Governo dos Açores cria pacote fiscal para potenciar investimento na aquacultura

Governo dos Açores cria pacote fiscal para potenciar investimento na aquacultura

 

Lusa/AO Online   Regional   31 de Jul de 2015, 15:40

O titular da pasta do Mar nos Açores anunciou um pacote de incentivos fiscais que visa cativar potenciais investidores para a aquacultura na região, atividade que o Governo Regional pretende desenvolver.

 

“Vamos criar um pacote de incentivos fiscais para empresas que se instalem e criem postos de trabalho [na aquacultura] na região”, revelou Fausto Brito e Abreu aos jornalistas, na sequência da apresentação, na academia açoriana, em Ponta Delgada, de um projeto de mapeamento de potenciais zonas para o desenvolvimento da aquacultura (Locaqua).

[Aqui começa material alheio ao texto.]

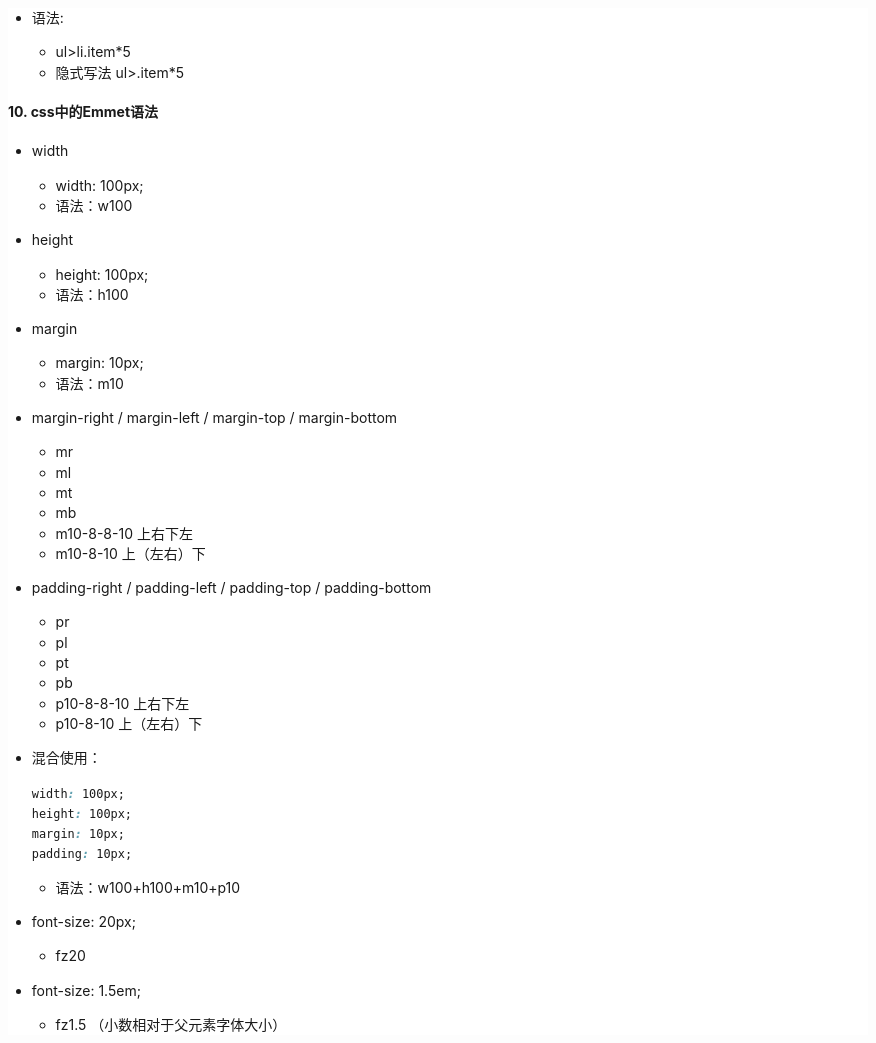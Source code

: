 * 语法:

  * ul>li.item*5
  * 隐式写法 ul>.item*5



#### 10. css中的Emmet语法

* width
  * width: 100px;
  * 语法：w100

* height

  * height: 100px;
  * 语法：h100

* margin

  * margin: 10px;
  * 语法：m10

* margin-right / margin-left / margin-top / margin-bottom

  * mr
  * ml
  * mt
  * mb
  * m10-8-8-10  上右下左
  * m10-8-10  上（左右）下

* padding-right / padding-left / padding-top / padding-bottom

  * pr
  * pl
  * pt
  * pb
  * p10-8-8-10 上右下左
  * p10-8-10  上（左右）下

* 混合使用：

  ```css
  width: 100px;
  height: 100px;
  margin: 10px;
  padding: 10px;
  ```

  * 语法：w100+h100+m10+p10

* font-size: 20px;

  * fz20

    

* font-size: 1.5em; 

  * fz1.5 （小数相对于父元素字体大小）
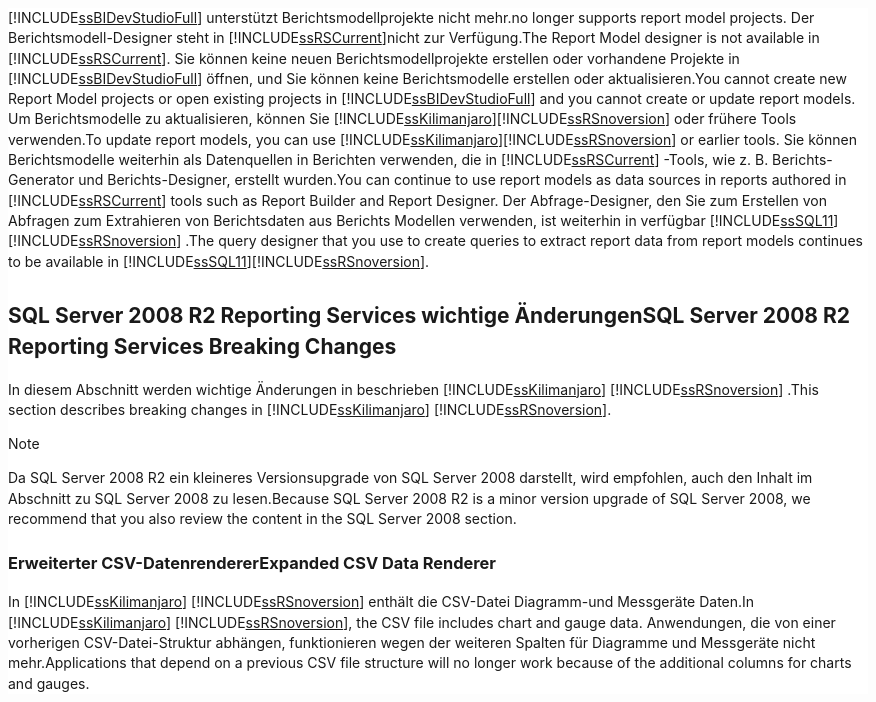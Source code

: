  [!INCLUDE[ssBIDevStudioFull](../includes/ssbidevstudiofull-md.md)] <span data-ttu-id="3b6db-138">unterstützt Berichtsmodellprojekte nicht mehr.</span><span class="sxs-lookup"><span data-stu-id="3b6db-138">no longer supports report model projects.</span></span> <span data-ttu-id="3b6db-139">Der Berichtsmodell-Designer steht in [!INCLUDE[ssRSCurrent](../includes/ssrscurrent-md.md)]nicht zur Verfügung.</span><span class="sxs-lookup"><span data-stu-id="3b6db-139">The Report Model designer is not available in [!INCLUDE[ssRSCurrent](../includes/ssrscurrent-md.md)].</span></span> <span data-ttu-id="3b6db-140">Sie können keine neuen Berichtsmodellprojekte erstellen oder vorhandene Projekte in [!INCLUDE[ssBIDevStudioFull](../includes/ssbidevstudiofull-md.md)] öffnen, und Sie können keine Berichtsmodelle erstellen oder aktualisieren.</span><span class="sxs-lookup"><span data-stu-id="3b6db-140">You cannot create new Report Model projects or open existing projects in [!INCLUDE[ssBIDevStudioFull](../includes/ssbidevstudiofull-md.md)] and you cannot create or update report models.</span></span> <span data-ttu-id="3b6db-141">Um Berichtsmodelle zu aktualisieren, können Sie [!INCLUDE[ssKilimanjaro](../includes/sskilimanjaro-md.md)][!INCLUDE[ssRSnoversion](../includes/ssrsnoversion-md.md)] oder frühere Tools verwenden.</span><span class="sxs-lookup"><span data-stu-id="3b6db-141">To update report models, you can use [!INCLUDE[ssKilimanjaro](../includes/sskilimanjaro-md.md)][!INCLUDE[ssRSnoversion](../includes/ssrsnoversion-md.md)] or earlier tools.</span></span> <span data-ttu-id="3b6db-142">Sie können Berichtsmodelle weiterhin als Datenquellen in Berichten verwenden, die in [!INCLUDE[ssRSCurrent](../includes/ssrscurrent-md.md)] -Tools, wie z. B. Berichts-Generator und Berichts-Designer, erstellt wurden.</span><span class="sxs-lookup"><span data-stu-id="3b6db-142">You can continue to use report models as data sources in reports authored in [!INCLUDE[ssRSCurrent](../includes/ssrscurrent-md.md)] tools such as Report Builder and Report Designer.</span></span> <span data-ttu-id="3b6db-143">Der Abfrage-Designer, den Sie zum Erstellen von Abfragen zum Extrahieren von Berichtsdaten aus Berichts Modellen verwenden, ist weiterhin in verfügbar [!INCLUDE[ssSQL11](../includes/sssql11-md.md)] [!INCLUDE[ssRSnoversion](../includes/ssrsnoversion-md.md)] .</span><span class="sxs-lookup"><span data-stu-id="3b6db-143">The query designer that you use to create queries to extract report data from report models continues to be available in [!INCLUDE[ssSQL11](../includes/sssql11-md.md)][!INCLUDE[ssRSnoversion](../includes/ssrsnoversion-md.md)].</span></span>  
  
##  <a name="sql-server-2008-r2-reporting-services-breaking-changes"></a><a name="bkmk_kj"></a><span data-ttu-id="3b6db-144">SQL Server 2008 R2 Reporting Services wichtige Änderungen</span><span class="sxs-lookup"><span data-stu-id="3b6db-144">SQL Server 2008 R2 Reporting Services Breaking Changes</span></span>  
 <span data-ttu-id="3b6db-145">In diesem Abschnitt werden wichtige Änderungen in beschrieben [!INCLUDE[ssKilimanjaro](../includes/sskilimanjaro-md.md)] [!INCLUDE[ssRSnoversion](../includes/ssrsnoversion-md.md)] .</span><span class="sxs-lookup"><span data-stu-id="3b6db-145">This section describes breaking changes in [!INCLUDE[ssKilimanjaro](../includes/sskilimanjaro-md.md)] [!INCLUDE[ssRSnoversion](../includes/ssrsnoversion-md.md)].</span></span>  
  
> [!NOTE]  
>  <span data-ttu-id="3b6db-146">Da SQL Server 2008 R2 ein kleineres Versionsupgrade von SQL Server 2008 darstellt, wird empfohlen, auch den Inhalt im Abschnitt zu SQL Server 2008 zu lesen.</span><span class="sxs-lookup"><span data-stu-id="3b6db-146">Because SQL Server 2008 R2 is a minor version upgrade of SQL Server 2008, we recommend that you also review the content in the SQL Server 2008 section.</span></span>  
  
### <a name="expanded-csv-data-renderer"></a><span data-ttu-id="3b6db-147">Erweiterter CSV-Datenrenderer</span><span class="sxs-lookup"><span data-stu-id="3b6db-147">Expanded CSV Data Renderer</span></span>  
 <span data-ttu-id="3b6db-148">In [!INCLUDE[ssKilimanjaro](../includes/sskilimanjaro-md.md)] [!INCLUDE[ssRSnoversion](../includes/ssrsnoversion-md.md)] enthält die CSV-Datei Diagramm-und Messgeräte Daten.</span><span class="sxs-lookup"><span data-stu-id="3b6db-148">In [!INCLUDE[ssKilimanjaro](../includes/sskilimanjaro-md.md)] [!INCLUDE[ssRSnoversion](../includes/ssrsnoversion-md.md)], the CSV file includes chart and gauge data.</span></span> <span data-ttu-id="3b6db-149">Anwendungen, die von einer vorherigen CSV-Datei-Struktur abhängen, funktionieren wegen der weiteren Spalten für Diagramme und Messgeräte nicht mehr.</span><span class="sxs-lookup"><span data-stu-id="3b6db-149">Applications that depend on a previous CSV file structure will no longer work because of the additional columns for charts and gauges.</span></span>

Salvaguardando que o pacote de benefícios fiscais vai estar plenamente operacional até final de 2015, o governante declarou que parte já foi aprovada em Conselho do Governo dos Açores, havendo ainda uma outra parcela que terá que ser aprovada pelo parlamento regional.

O secretário regional do Mar, Ciência e Tecnologia apontou, além dos incentivos fiscais, a intenção do executivo açoriano “abrir em breve” um programa que visa apoiar projetos de investigação científica, em contexto empresarial.

O apoio, segundo explicou, consiste na contratação de um cientista da Universidade dos Açores, que irá desenvolver o projeto, a financiar pelo Governo Regional.

O titular da pasta do Mar referiu que os resultados do Locaqua, hoje apresentados, da responsabilidade de uma equipa de investigadores da Universidade dos Açores, vão ser também disponibilizados aos potenciais investidores regionais, nacionais e estrangeiros.

Fausto Brito e Abreu, que quer fazer com que os Açores sejam dos locais menos burocráticos para o desenvolvimento de projetos na área da aquacultura, recordou que já existem na região vários projetos, como, por exemplo, a cultura de amêijoas na Fajã do Santo Cristo, na ilha de São Jorge, tendo sido desenvolvidas experiências em São Roque do Pico com a criação de goraz, entre outras iniciativas.

O secretário regional declarou que o atual quadro jurídico dos Açores vai ser alvo de uma avaliação, de forma a serem introduzidas melhorias, se necessário, visando cativar investidores para a aquacultura.

“Este estudo científico [hoje apresentado] ficará completo com a sua dimensão ‘on shore’, até ao final deste ano. Eu julgo que, chegando a janeiro de 2016, temos a peças essenciais do ‘puzzle’. A questão da revisão do quadro legal não me parece ser impeditiva neste momento”, declarou.

O secretário regional do Mar, Ciência e Tecnologia referiu que os projetos a apoiar pelo Governo dos Açores terão sempre em consideração a sua maximização económica e social e a necessidade de salvaguardar eventuais impactos ambientais.

Os interessados nos projetos de aquacultura, que Fausto Brito e Abreu espera que envolva também o setor piscatório dos Açores, poderão beneficiar de apoios no âmbito do Fundo Europeu dos Assuntos Marítimos e das Pescas (FEAMP) e do Fundo Europeu de Desenvolvimento Regional (FEDER).

Fausto Brito e Abreu declarou que se pretende evitar importar espécies para o desenvolvimento da aquacultura nos Açores, visando combater a contaminação de ecossistemas e privilegiando espécies existentes nos mares açorianos.

O governante refere, a título de exemplo, que há potenciais interessados nacionais e estrangeiros em desenvolver a cultura de algas nos Açores, onde já se fez a engorda de goraz.